Poetry for Paqos

Poetry is just the evidence of life. If your life is burning well, poetry is just the ash.”
― Leonard Cohen

I am sharing something quite different in this post. As some of you may know, I completed doctoral coursework in modern American and British fiction and poetry. Recently, when I was revisiting some poetry, I was inspired to share excerpts that speak about life and nature. These particular excepts remind me, as Leonard Cohen says in the quotation above, to make sure my life “burns.”

hummingbird and three dianthusAs paqos, we are on a path of conscious evolution and that starts with our resacralizing our relationship with nature.

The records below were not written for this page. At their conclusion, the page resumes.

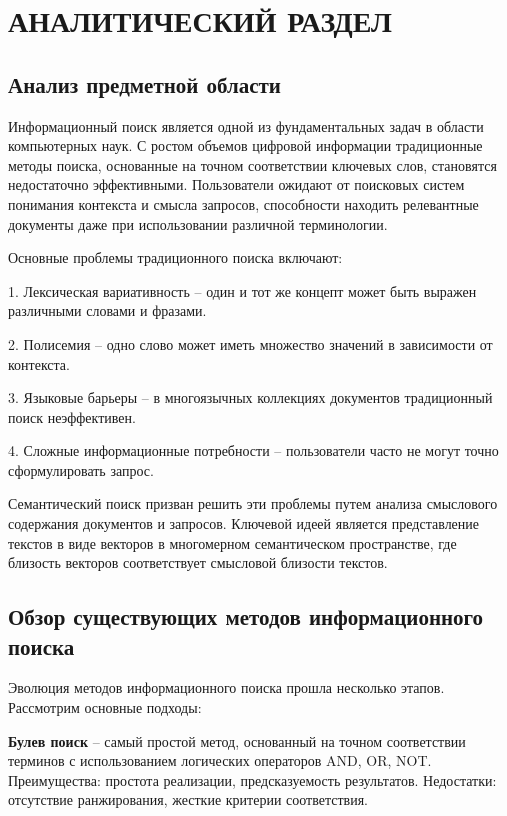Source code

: 
	
	\chapter{АНАЛИТИЧЕСКИЙ РАЗДЕЛ}
	
	\section{Анализ предметной области}
	
	\justifying
	
	Информационный поиск является одной из фундаментальных задач в области компьютерных наук. С ростом объемов цифровой информации традиционные методы поиска, основанные на точном соответствии ключевых слов, становятся недостаточно эффективными. Пользователи ожидают от поисковых систем понимания контекста и смысла запросов, способности находить релевантные документы даже при использовании различной терминологии.
	
	Основные проблемы традиционного поиска включают:
	
	1. Лексическая вариативность – один и тот же концепт может быть выражен различными словами и фразами.
	
	2. Полисемия – одно слово может иметь множество значений в зависимости от контекста.
	
	3. Языковые барьеры – в многоязычных коллекциях документов традиционный поиск неэффективен.
	
	4. Сложные информационные потребности – пользователи часто не могут точно сформулировать запрос.
	
	Семантический поиск призван решить эти проблемы путем анализа смыслового содержания документов и запросов. Ключевой идеей является представление текстов в виде векторов в многомерном семантическом пространстве, где близость векторов соответствует смысловой близости текстов.
	
	\section{Обзор существующих методов информационного поиска}
	
	Эволюция методов информационного поиска прошла несколько этапов. Рассмотрим основные подходы:
	
	\textbf{Булев поиск} – самый простой метод, основанный на точном соответствии терминов с использованием логических операторов AND, OR, NOT. Преимущества: простота реализации, предсказуемость результатов. Недостатки: отсутствие ранжирования, жесткие критерии соответствия.
	
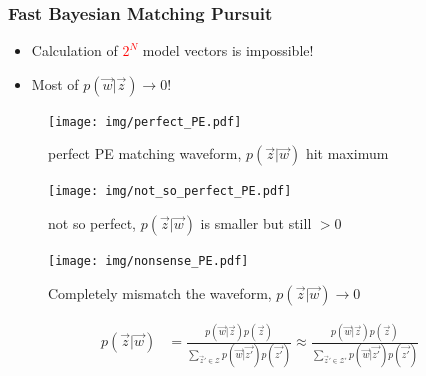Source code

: \documentclass{beamer}
\begin{document}
\begin{CJK*}{UTF8}{gbsn}
\begin{frame}
    \frametitle{Fast Bayesian Matching Pursuit}
    \begin{itemize}
        \item Calculation of \textcolor{red}{$2^{N}$} model vectors is impossible!
        \item Most of $p(\vec{w}|\vec{z}) \rightarrow 0$!
    \end{itemize}
    \noindent\begin{minipage}[c]{0.33\textwidth}
        \begin{figure}[H]
            \centering
                \texttt{[image: img/perfect\_PE.pdf]}
            \caption{perfect PE matching waveform, $p(\vec{z}|\vec{w})$ hit maximum}
            \label{fig:perfect PE}
        \end{figure}
    \end{minipage}\begin{minipage}[c]{0.33\textwidth}
        \begin{figure}[H]
            \centering
                \texttt{[image: img/not\_so\_perfect\_PE.pdf]}
            \caption{not so perfect, $p(\vec{z}|\vec{w})$ is smaller but still $>0$}
            \label{fig:not so perfect PE}
        \end{figure}
    \end{minipage}\begin{minipage}[c]{0.33\textwidth}
        \begin{figure}[H]
            \centering
                \texttt{[image: img/nonsense\_PE.pdf]}
            \caption{Completely mismatch the waveform, $p(\vec{z}|\vec{w}) \rightarrow 0$}
            \label{fig:nonsense PE}
        \end{figure}
    \end{minipage}
    \begin{align*}
        p(\vec{z}|\vec{w}) &= \frac{p(\vec{w}|\vec{z})p(\vec{z})}{\sum_{\vec{z}'\in\mathcal{Z}}p(\vec{w}|\vec{z'})p(\vec{z'})} \approx \frac{p(\vec{w}|\vec{z})p(\vec{z})}{\sum_{\vec{z}'\in\mathcal{Z}'}p(\vec{w}|\vec{z'})p(\vec{z'})}
    \end{align*}
\end{frame}


\end{CJK*}
\end{document}
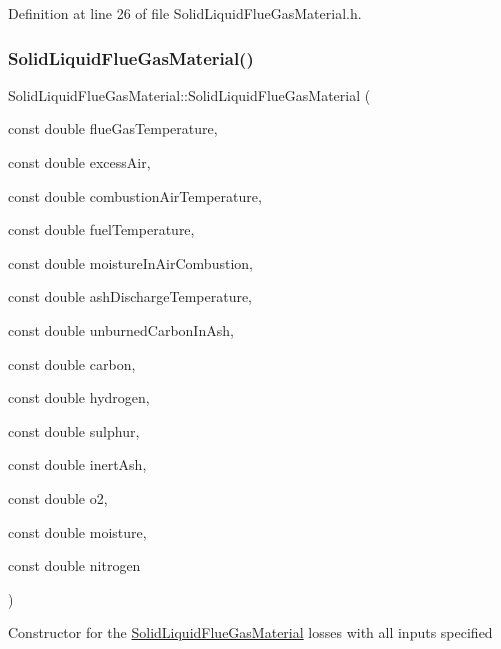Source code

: Definition at line 26 of file Solid\+Liquid\+Flue\+Gas\+Material.\+h.

\mbox{\label{class_solid_liquid_flue_gas_material_a91e7c5e670b3db4fedcbc494448644d5}} 
\subsubsection{\texorpdfstring{Solid\+Liquid\+Flue\+Gas\+Material()}{SolidLiquidFlueGasMaterial()}\hspace{0.1cm}{\footnotesize\ttfamily [2/3]}}
{\footnotesize\ttfamily Solid\+Liquid\+Flue\+Gas\+Material\+::\+Solid\+Liquid\+Flue\+Gas\+Material (\begin{DoxyParamCaption}\item[{const double}]{flue\+Gas\+Temperature,  }\item[{const double}]{excess\+Air,  }\item[{const double}]{combustion\+Air\+Temperature,  }\item[{const double}]{fuel\+Temperature,  }\item[{const double}]{moisture\+In\+Air\+Combustion,  }\item[{const double}]{ash\+Discharge\+Temperature,  }\item[{const double}]{unburned\+Carbon\+In\+Ash,  }\item[{const double}]{carbon,  }\item[{const double}]{hydrogen,  }\item[{const double}]{sulphur,  }\item[{const double}]{inert\+Ash,  }\item[{const double}]{o2,  }\item[{const double}]{moisture,  }\item[{const double}]{nitrogen }\end{DoxyParamCaption})\hspace{0.3cm}{\ttfamily [inline]}}

Constructor for the \hyperlink{class_solid_liquid_flue_gas_material}{Solid\+Liquid\+Flue\+Gas\+Material} losses with all inputs specified


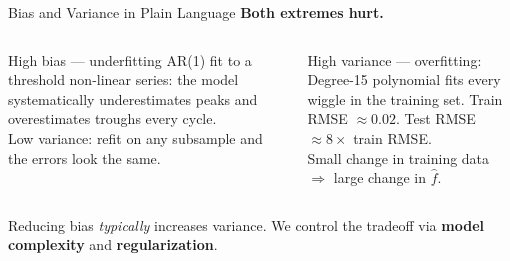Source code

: \documentclass[aspectratio=169, 11pt]{beamer}
\begin{document}
\begin{frame}{Bias and Variance in Plain Language}
  \textbf{Both extremes hurt.}
  \begin{columns}[T]
      \begin{examplebox}{High bias --- underfitting}
        {\small AR(1) fit to a threshold non-linear series:
        the model systematically underestimates peaks
        and overestimates troughs every cycle.\\[3pt]
        Low variance: refit on any subsample and the
        errors look the same.}
      \end{examplebox}
      \begin{warningbox}
        {\small High variance --- overfitting:\\[2pt]
        Degree-15 polynomial fits every wiggle in the
        training set. Train RMSE $\approx 0.02$.
        Test RMSE $\approx 8\times$ train RMSE.\\[3pt]
        Small change in training data $\Rightarrow$
        large change in $\hat{f}$.}
      \end{warningbox}
  \end{columns}
  \vspace{0.1cm}
  Reducing bias \emph{typically} increases variance.
  We control the tradeoff via \textbf{model complexity} and
  \textbf{regularization}.
\end{frame}
\end{document}
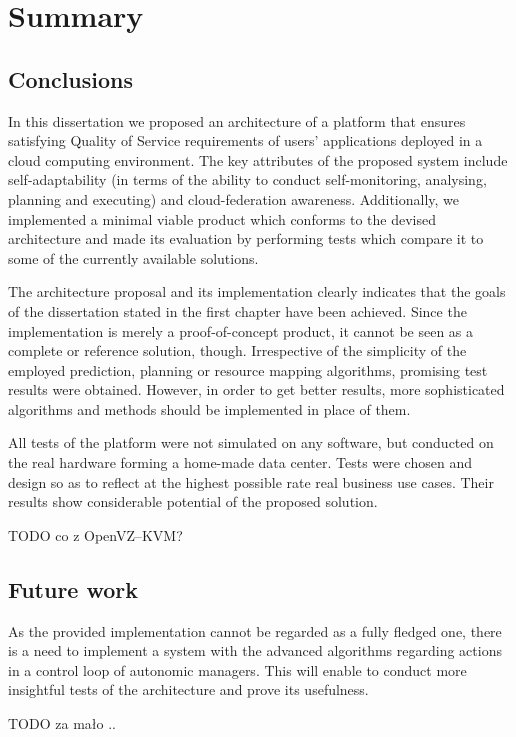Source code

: \chapter{Summary}


\section{Conclusions}
In this dissertation we proposed an architecture of a platform that ensures satisfying Quality of Service requirements of users' applications deployed in a cloud computing environment. The key attributes of the proposed system include self-adaptability (in terms of the ability to conduct self-monitoring, analysing, planning and executing) and cloud-federation awareness. Additionally, we implemented a minimal viable product which conforms to the devised architecture and made its evaluation by performing tests which compare it to some of the currently available solutions.

The architecture proposal and its implementation clearly indicates that the goals of the dissertation stated in the first chapter have been achieved. Since the implementation is merely a proof-of-concept product, it cannot be seen as a complete or reference solution, though. Irrespective of the simplicity of the employed prediction, planning or resource mapping algorithms, promising test results were obtained. However, in order to get better results, more sophisticated algorithms and methods should be implemented in place of them.

All tests of the platform were not simulated on any software, but conducted on the real hardware forming a home-made data center. Tests were chosen and design so as to reflect at the highest possible rate real business use cases. Their results show considerable potential of the proposed solution.


TODO co z OpenVZ--KVM?

\section{Future work}
As the provided implementation cannot be regarded as a fully fledged one, there is a need to implement a system with the advanced algorithms regarding actions in a control loop of autonomic managers. This will enable to conduct more insightful tests of the architecture and prove its usefulness.


TODO za mało ..
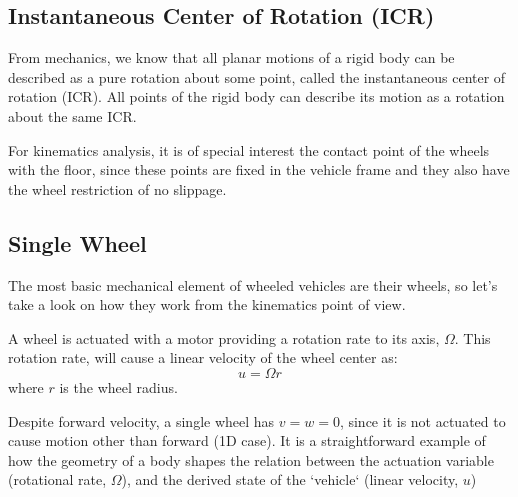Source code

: \subsection{Instantaneous Center of Rotation (ICR)}
From mechanics, we know that all planar motions of a rigid body can be described as a pure rotation about some point, called the instantaneous center of rotation (ICR). All points of the rigid body can describe its motion as a rotation about the same ICR. 

For kinematics analysis, it is of special interest the contact point of the wheels with the floor, since these points are fixed in the vehicle frame and they also have the wheel restriction of no slippage. 


\subsection{Single Wheel}
\label{subsec:single_wheel}
The most basic mechanical element of wheeled vehicles are their wheels, so let's take a look on how they work from the kinematics point of view.

A wheel is actuated with a motor providing a rotation rate to its axis, $\Omega$. This rotation rate, will cause a linear velocity of the wheel center as: 
\begin{equation}
 u = \Omega r
\end{equation}
where $r$ is the wheel radius. 

Despite forward velocity, a single wheel has $v = w = 0$, since it is not actuated to cause motion other than forward (1D case). It is a straightforward example of how the geometry of a body shapes the relation between the actuation variable (rotational rate, $\Omega$), and the derived state of the `vehicle` (linear velocity, $u$)


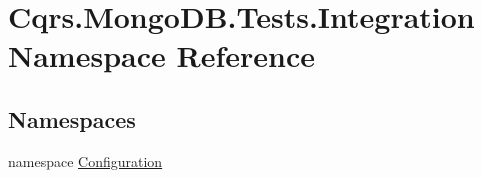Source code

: \hypertarget{namespaceCqrs_1_1MongoDB_1_1Tests_1_1Integration}{}\section{Cqrs.\+Mongo\+D\+B.\+Tests.\+Integration Namespace Reference}
\label{namespaceCqrs_1_1MongoDB_1_1Tests_1_1Integration}
\subsection*{Namespaces}
\begin{DoxyCompactItemize}
\item 
namespace \hyperlink{namespaceCqrs_1_1MongoDB_1_1Tests_1_1Integration_1_1Configuration}{Configuration}
\end{DoxyCompactItemize}
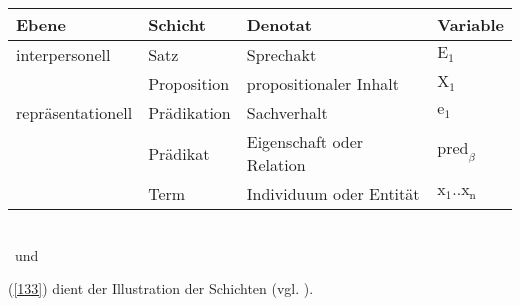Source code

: \begin{exe}
	\ex\label{132}
     \begin{tabular}[t]{|l|l|l|l|}
     		\hline
     		Ebene & Schicht & Denotat & Variable\\
            \hline
            interpersonell & Satz & Sprechakt & $\textrm{E}_{\textrm{1}}$\\
             \hline
             & Proposition & propositionaler Inhalt & $\textrm{X}_{\textrm{1}}$\\
             \hline
             repräsentationell & Prädikation & Sachverhalt & $\textrm{e}_{\textrm{1}}$\\
             \hline
             & Prädikat & Eigenschaft oder Relation & $\textrm{pred}_{\beta}$\\
             \hline
             & Term & Individuum oder Entität & $\textrm{x}_{\textrm{1}}..\textrm{x}_{\textrm{n}}$\\
       		 \hline
      \end{tabular}\\
      \hbox{}\hfill\hbox{\citet[46]{Dik1989} und \citet[130]{Hengeveld1989}}
\end{exe}
(\ref{133}) dient der Illustration der Schichten (vgl. \citealt[4]{Hengeveld1990}).


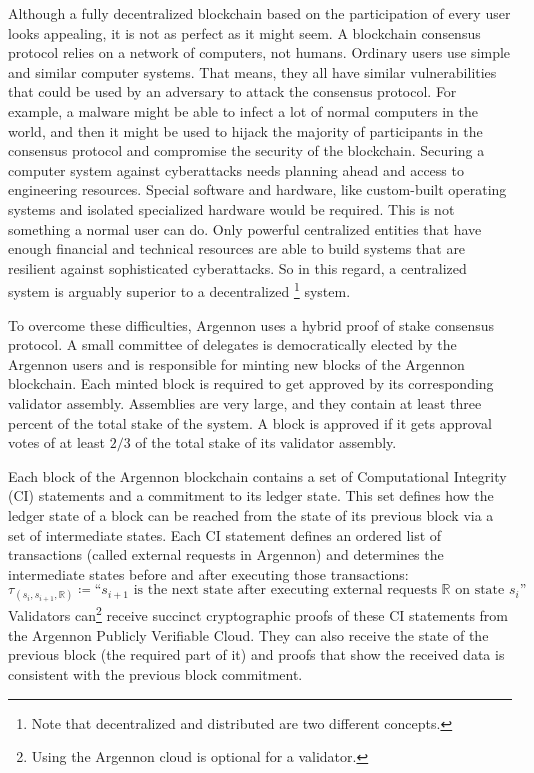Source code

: Although a fully decentralized blockchain based on the participation of every user looks appealing, it is not as perfect
as it might seem. A blockchain consensus protocol relies on a network of computers, not humans. Ordinary users use
simple and similar computer systems. That means, they all have similar vulnerabilities that could be used by an
adversary to attack the consensus protocol. For example, a malware might be
able to infect a lot of normal computers in the world, and then it might be used to hijack the majority of
participants in the consensus protocol and compromise the security of the blockchain. Securing a computer
system against cyberattacks needs planning ahead and access to engineering resources. Special software and hardware,
like custom-built operating systems and isolated specialized hardware would be required. This is not something a normal
user can do. Only powerful centralized entities that have enough financial and technical resources are able to build
systems that are resilient against sophisticated cyberattacks. So in this regard, a centralized system is arguably
superior to a decentralized \footnote{Note
that decentralized and distributed are two different concepts.} system.

To overcome these difficulties, Argennon uses a hybrid proof of stake consensus protocol. A small committee of
delegates is democratically elected
by the Argennon users and is responsible for minting new blocks of the Argennon blockchain. Each
minted block is required to get approved by its corresponding validator assembly. Assemblies are very large, and they
contain at least three percent of the total stake of the system. A block is approved if it gets approval votes of at
least \(2/3\) of the total stake of its validator assembly.

Each block of the Argennon blockchain contains a set of Computational Integrity (CI) statements and a commitment to
its ledger state. This set defines how
the ledger state of a block can be reached from the state of its previous block via a set of intermediate states.
Each CI statement defines an ordered list of transactions (called external requests in Argennon) and determines
the intermediate states before and after executing those transactions:
\[
    \tau_{(s_i,s_{i+1},\mathbb{R})} \coloneqq \text{``$s_{i+1}$ is the next state after executing external requests
        $\mathbb{R}$ on state $s_i$''}
\]
Validators can\footnote{Using the Argennon cloud is optional for a validator.} receive succinct cryptographic proofs
of these CI statements from the Argennon Publicly Verifiable Cloud. They can also receive the state of the previous
block (the required part of it) and proofs that show the received data is consistent with the previous block commitment.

We are hummingbirds feeding on the sami (nectar) of the living cosmos. These poems are like sami to me, and I hope they are to you as well.

We start with part of a Mary Oliver poem about how to meet the end of your physical life with joy. Since she is one of my favorite contemporary poets, we also end with an excerpt from another of her poems. The other excerpts may inspire your immersion into nature both as a paqo and as a “natural” human being. For instance, the Walt Whitman excerpt reminded me of the Inka Seed. A paqos we are in ayni with nature, but we are also in ayni with the entire cosmos of living energy. Like poets, in the words of poet Wallace Stevens, we are “priests of the invisible.” Enjoy!

(Note: If you are viewing this post on a phone, the line breaks in the poems may be effected.)


Mary Oliver, Excerpt from “When Death Comes”

When it’s over, I want to say all my life
I was a bride married to amazement.
I was the bridegroom, taking the world into my arms.

When it’s over, I don’t want to wonder
if I have made of my life something particular, and real.

I don’t want to find myself sighing and frightened,
or full of argument.

I don’t want to end up simply having visited this world.


Walt Whitman, Excerpt from Section 1 of “Song of the Universal”

Come said the Muse,
Sing me a song no poet yet has chanted,
Sing me the universal.

In this broad earth of ours,
Amid the measureless grossness and the slag,
Enclosed and safe within its central heart,
Nestles the seed perfection.

By every life a share or more or less,
None born but it is born, conceal’d or unconceal’d the seed is


By William Wordsworth, Excerpt from “Lines Composed a Few Miles Above Tintern Abbey, On Revisiting the Banks of the Wye During a Tour, July 13, 1798”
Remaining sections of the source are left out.